Github chooses Piql for perpetual data storage

Github is the world’s largest software repository, with 37 million users and more than 100 million repositories. Leaders in the technology industry, Github wanted a trustworthy solution for their perpetual storage needs.

CHALLENGE

GitHub has a clearer view than most of the speed at which technology evolves. Software and hardware can become obsolete to a newer version in a matter of months and this could jeopardize valuable source code to be accessible in the future. Source code creates the foundation for future development of computer science, which in many ways, is the foundation of the digital world as we know it. With so much of the world now digital and so much of our heritage increasingly digital, software and source code are a core part of the story.

Open source is particularly important, as the basis most software has been built on. Github is a major advocate of open source and places a high value on open source repositories.

Information that is born digital can be difficult to keep alive. Modern data storage options are designed for the short term and data can become inaccessible after just a few years. GitHub realised the way they were running their archival processes to protect their valuable code assets today was not sufficient. Wanting to learn about both the technical processes as well as the contextual processes of how to keep digital information safeguarded for decades and even centuries, as well as how to ensure guaranteed future access to this information, Github engaged a panel of experts.

These experts, known as the best of the best within the different parts of the digital archiving processes, include the Long Now Foundation, the Internet Archive, Software Heritage Preservation, Stanford Library and Microsoft Research. When it’s a matter of securing the world code heritage, nothing is left to chance, and only state of the art solutions where considered to solve their challenges of keeping source code secured and accessible for hundreds of year.

We’re excited to partner with Piql to help preserve open source software for future generations. Piql’s custom film and archiving technologies will allow us to store terabytes of data on a durable medium designed to last for over 1,000 years. We’re delighted that every active public GitHub repository will be written to this film, and safeguarded in the Arctic World Archive in Svalbard, for the centuries and generations to come.

Kyle Daigle, Director of Special Projects at GitHub

SOLUTION

With a key focus on perpetuity, Github engaged Piql for its unique and unmatched technology that could withstand any technological obsolescence in a time perspective of 1000+ years. Github also wanted a secure sustainable storage facility for storing information in a secondary location outside of the United States. Piql’s unique approach to archiving data, built on principles of open source and future access, offered many benefits to the technology giant. With authenticity measures, no need for data migration and vendor independence, piqlFilm can do what no other technology can. Offer perpetual storage whilst being completely self-contained ensuring that the data can be read back both by machines as well as the human eye, guaranteeing future access to the original data independent of how much time passes.

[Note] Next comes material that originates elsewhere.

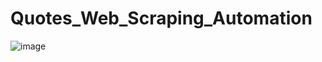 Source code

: # Quotes_Web_Scraping_Automation
![image](https://github.com/yash733/Quotes_Web_Scraping_Automation/assets/100533686/9bf2f4a4-1d79-414b-bc71-78b094d5cc27)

In addition, storage in the Arctic World Archive (AWA), a safe, resilient and remote repository of digital world memory, aligned perfectly with Github’s objectives. Data stored here can last for over 1000 years, with ensured readback access regardless of future technology.

In the initial deposit, GitHub has stored 6,000 of its most significant repositories in AWA for perpetuity, capturing the evolution of technology and software. This collection includes the source code for the Linux and Android operating systems; the programming languages Python, Ruby, and Rust; web platforms Node, V8, React, and Angular; cryptocurrencies Bitcoin and Ethereum; AI tools TensorFlow and FastAI; and many more. A snapshot, but very important documentation of the world history of computer science.

In its second AWA deposit, GitHub stored a snap-shot of every active public repository, featuring millions of individual contributions. These two deposits collectively provide an overview of the state of open source software development and use in the world today.

FUTURE

Piql and GitHub are continuing collaboration through the GitHub Archival Program, co-designing new elements of perpetual storage as part of the Arctic Code Vault project.